Produce as output only the lines below starting at the line with "Der Erlass 271.1" and continuing through the line with "- [3.] Aufgehoben.", each one exactly as written.

________________________________________

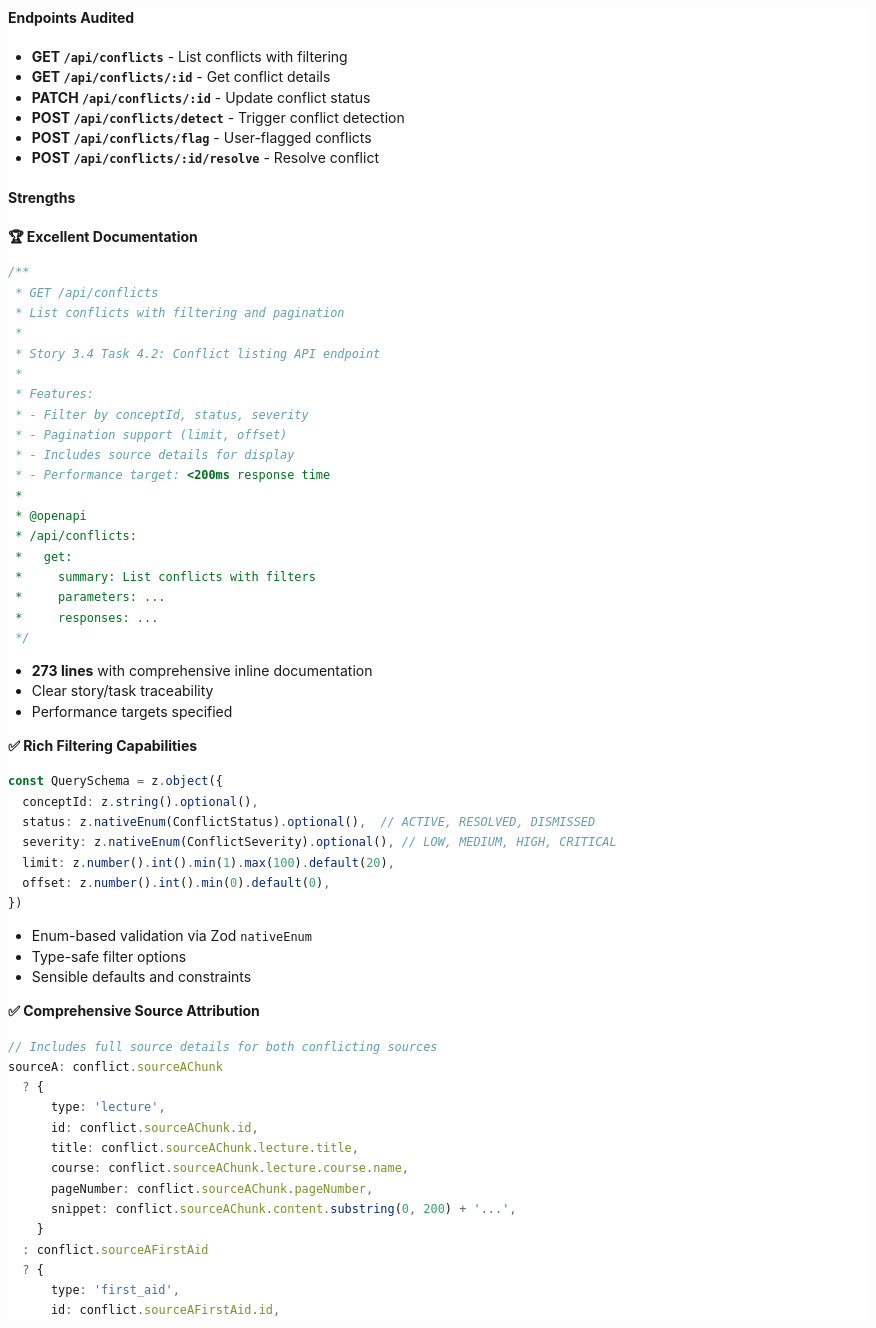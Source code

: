 #### Endpoints Audited
- **GET `/api/conflicts`** - List conflicts with filtering
- **GET `/api/conflicts/:id`** - Get conflict details
- **PATCH `/api/conflicts/:id`** - Update conflict status
- **POST `/api/conflicts/detect`** - Trigger conflict detection
- **POST `/api/conflicts/flag`** - User-flagged conflicts
- **POST `/api/conflicts/:id/resolve`** - Resolve conflict

#### Strengths

**🏆 Excellent Documentation**
```typescript
/**
 * GET /api/conflicts
 * List conflicts with filtering and pagination
 *
 * Story 3.4 Task 4.2: Conflict listing API endpoint
 *
 * Features:
 * - Filter by conceptId, status, severity
 * - Pagination support (limit, offset)
 * - Includes source details for display
 * - Performance target: <200ms response time
 *
 * @openapi
 * /api/conflicts:
 *   get:
 *     summary: List conflicts with filters
 *     parameters: ...
 *     responses: ...
 */
```
- **273 lines** with comprehensive inline documentation
- Clear story/task traceability
- Performance targets specified

**✅ Rich Filtering Capabilities**
```typescript
const QuerySchema = z.object({
  conceptId: z.string().optional(),
  status: z.nativeEnum(ConflictStatus).optional(),  // ACTIVE, RESOLVED, DISMISSED
  severity: z.nativeEnum(ConflictSeverity).optional(), // LOW, MEDIUM, HIGH, CRITICAL
  limit: z.number().int().min(1).max(100).default(20),
  offset: z.number().int().min(0).default(0),
})
```
- Enum-based validation via Zod `nativeEnum`
- Type-safe filter options
- Sensible defaults and constraints

**✅ Comprehensive Source Attribution**
```typescript
// Includes full source details for both conflicting sources
sourceA: conflict.sourceAChunk
  ? {
      type: 'lecture',
      id: conflict.sourceAChunk.id,
      title: conflict.sourceAChunk.lecture.title,
      course: conflict.sourceAChunk.lecture.course.name,
      pageNumber: conflict.sourceAChunk.pageNumber,
      snippet: conflict.sourceAChunk.content.substring(0, 200) + '...',
    }
  : conflict.sourceAFirstAid
  ? {
      type: 'first_aid',
      id: conflict.sourceAFirstAid.id,
```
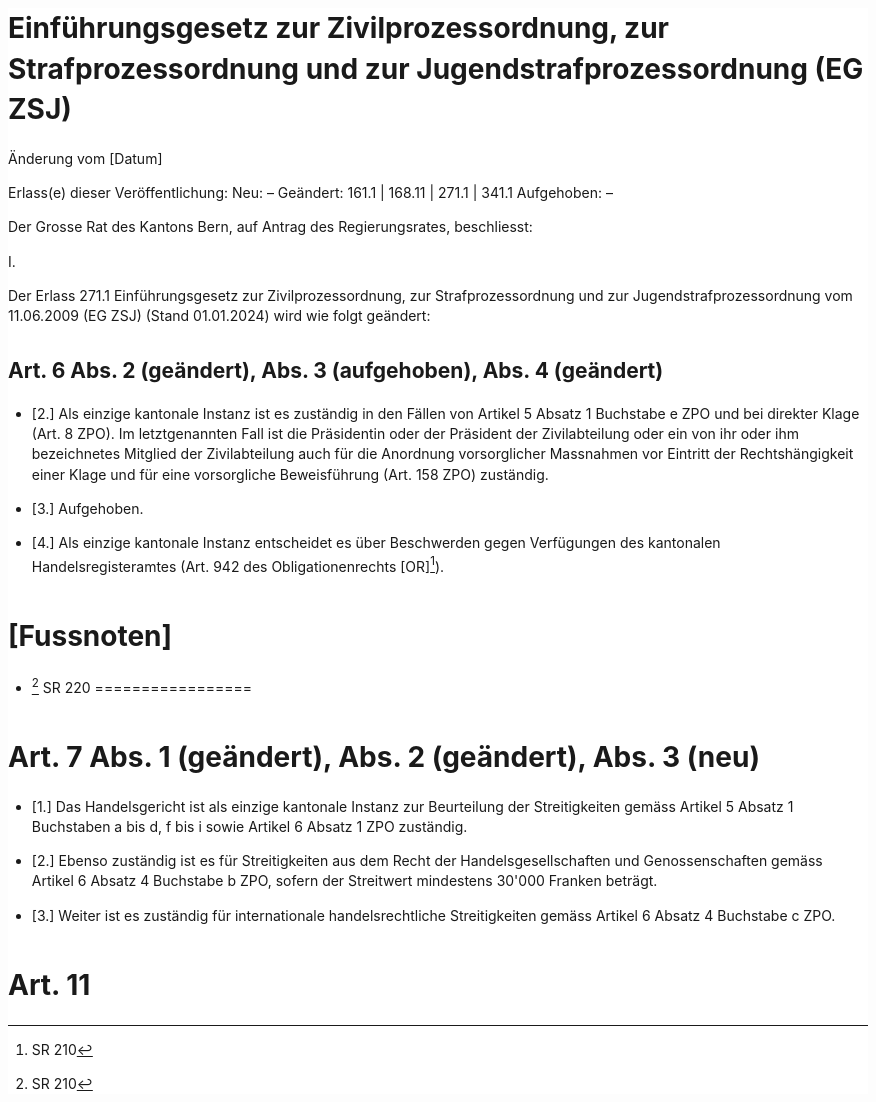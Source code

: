 # Einführungsgesetz zur Zivilprozessordnung, zur Strafprozessordnung und zur Jugendstrafprozessordnung (EG ZSJ)

Änderung vom [Datum]

Erlass(e) dieser Veröffentlichung:
Neu:              –
Geändert:         161.1 | 168.11 | 271.1 | 341.1
Aufgehoben:       –

Der Grosse Rat des Kantons Bern,
auf Antrag des Regierungsrates,
beschliesst:

I.

Der Erlass 271.1 Einführungsgesetz zur Zivilprozessordnung, zur Strafprozessordnung und zur Jugendstrafprozessordnung vom 11.06.2009 (EG ZSJ) (Stand 01.01.2024) wird wie folgt geändert:

## Art. 6 Abs. 2 (geändert), Abs. 3 (aufgehoben), Abs. 4 (geändert)

- [2.] Als einzige kantonale Instanz ist es zuständig in den Fällen von Artikel 5 Absatz 1 Buchstabe e ZPO und bei direkter Klage (Art. 8 ZPO). Im letztgenannten Fall ist die Präsidentin oder der Präsident der Zivilabteilung oder ein von ihr oder ihm bezeichnetes Mitglied der Zivilabteilung auch für die Anordnung vorsorglicher Massnahmen vor Eintritt der Rechtshängigkeit einer Klage und für eine vorsorgliche Beweisführung (Art. 158 ZPO) zuständig.

- [3.] Aufgehoben.

- [4.] Als einzige kantonale Instanz entscheidet es über Beschwerden gegen Verfügungen des kantonalen Handelsregisteramtes (Art. 942 des Obligationenrechts [OR][^1]).

# [Fussnoten]

- [^1] SR 220
=================

# Art. 7 Abs. 1 (geändert), Abs. 2 (geändert), Abs. 3 (neu)

- [1.] Das Handelsgericht ist als einzige kantonale Instanz zur Beurteilung der Streitigkeiten gemäss Artikel 5 Absatz 1 Buchstaben a bis d, f bis i sowie Artikel 6 Absatz 1 ZPO zuständig.

- [2.] Ebenso zuständig ist es für Streitigkeiten aus dem Recht der Handelsgesellschaften und Genossenschaften gemäss Artikel 6 Absatz 4 Buchstabe b ZPO, sofern der Streitwert mindestens 30'000 Franken beträgt.

- [3.] Weiter ist es zuständig für internationale handelsrechtliche Streitigkeiten gemäss Artikel 6 Absatz 4 Buchstabe c ZPO.

# Art. 11


[^1]: SR 210
[^2]: SR 211.231
[^3]: BSG 341.1
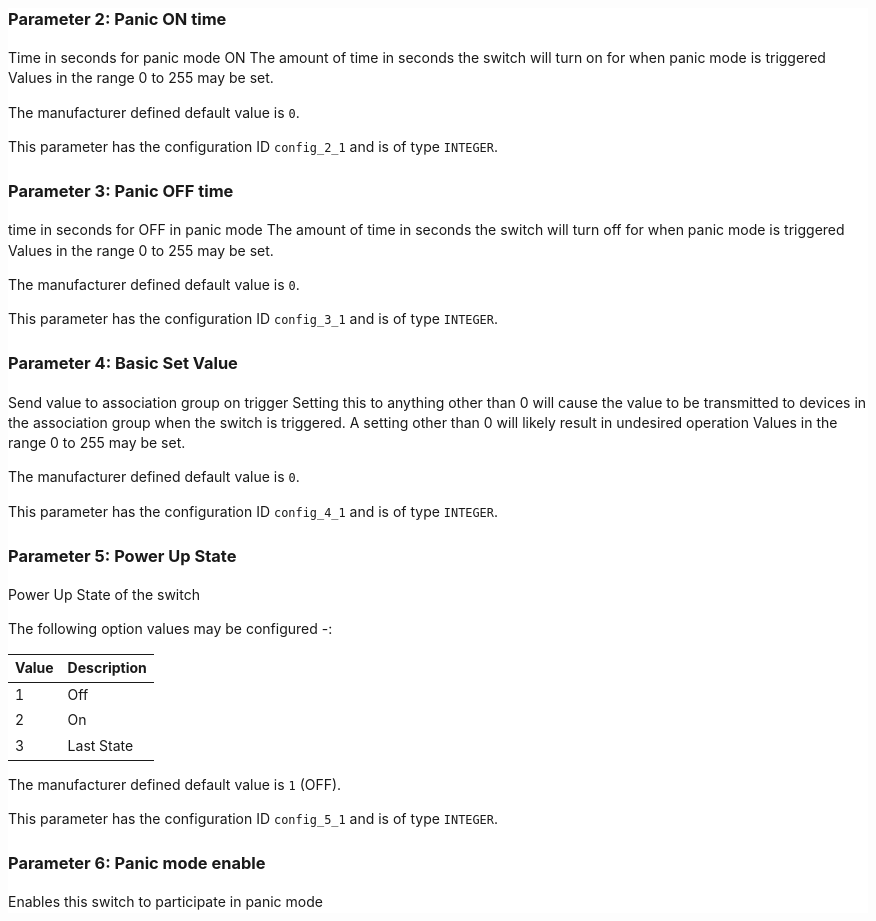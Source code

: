 ### Parameter 2: Panic ON time

Time in seconds for panic mode ON
The amount of time in seconds the switch will turn on for when panic mode is triggered
Values in the range 0 to 255 may be set.

The manufacturer defined default value is ```0```.

This parameter has the configuration ID ```config_2_1``` and is of type ```INTEGER```.


### Parameter 3: Panic OFF time

time in seconds for OFF in panic mode
The amount of time in seconds the switch will turn off for when panic mode is triggered
Values in the range 0 to 255 may be set.

The manufacturer defined default value is ```0```.

This parameter has the configuration ID ```config_3_1``` and is of type ```INTEGER```.


### Parameter 4: Basic Set Value

Send value to association group on trigger
Setting this to anything other than 0 will cause the value to be transmitted to devices in the association group when the switch is triggered. A setting other than 0 will likely result in undesired operation
Values in the range 0 to 255 may be set.

The manufacturer defined default value is ```0```.

This parameter has the configuration ID ```config_4_1``` and is of type ```INTEGER```.


### Parameter 5: Power Up State

Power Up State of the switch

The following option values may be configured -:

| Value  | Description |
|--------|-------------|
| 1 | Off |
| 2 | On |
| 3 | Last State |

The manufacturer defined default value is ```1``` (OFF).

This parameter has the configuration ID ```config_5_1``` and is of type ```INTEGER```.


### Parameter 6: Panic mode enable

Enables this switch to participate in panic mode

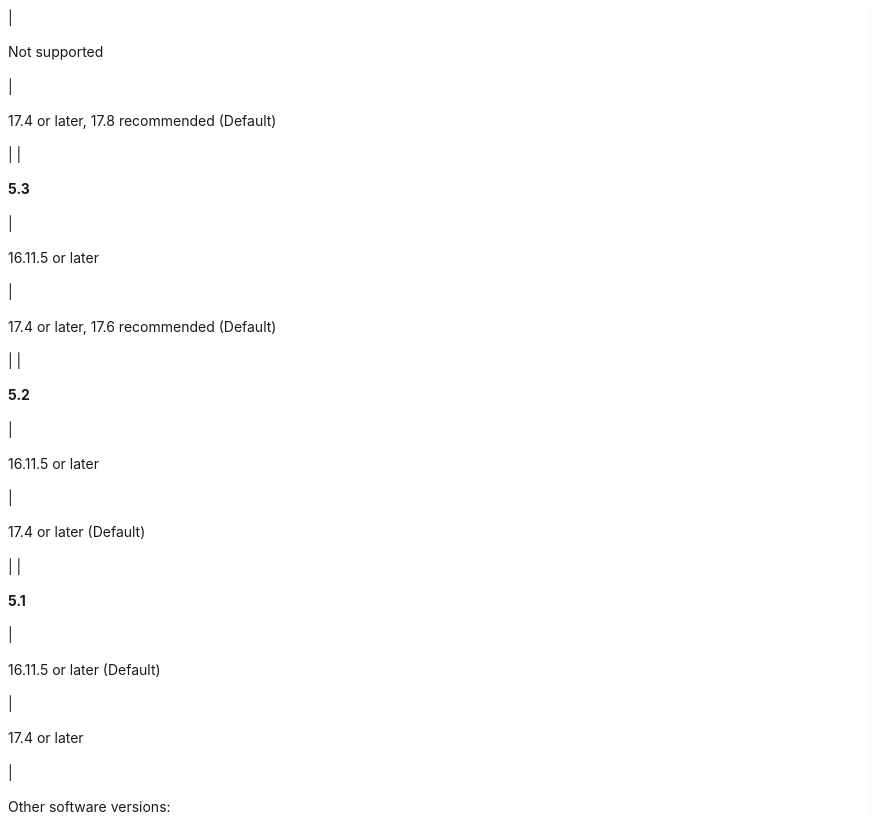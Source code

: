  | 

Not supported

 | 

17.4 or later, 17.8 recommended (Default)

 |
| 

**5.3**

 | 

16.11.5 or later

 | 

17.4 or later, 17.6 recommended (Default)

 |
| 

**5.2**

 | 

16.11.5 or later

 | 

17.4 or later (Default)

 |
| 

**5.1**

 | 

16.11.5 or later (Default)

 | 

17.4 or later

 |

Other software versions:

________________________________________

* [EXERCISE OUTPUT]
Der Erlass 271.1 Einführungsgesetz zur Zivilprozessordnung, zur Strafprozessordnung und zur Jugendstrafprozessordnung vom 11.06.2009 (EG ZSJ) (Stand 01.01.2024) wird wie folgt geändert:

## Art. 6 Abs. 2 (geändert), Abs. 3 (aufgehoben), Abs. 4 (geändert)

- [2.] Als einzige kantonale Instanz ist es zuständig in den Fällen von Artikel 5 Absatz 1 Buchstabe e ZPO und bei direkter Klage (Art. 8 ZPO). Im letztgenannten Fall ist die Präsidentin oder der Präsident der Zivilabteilung oder ein von ihr oder ihm bezeichnetes Mitglied der Zivilabteilung auch für die Anordnung vorsorglicher Massnahmen vor Eintritt der Rechtshängigkeit einer Klage und für eine vorsorgliche Beweisführung (Art. 158 ZPO) zuständig.

- [3.] Aufgehoben.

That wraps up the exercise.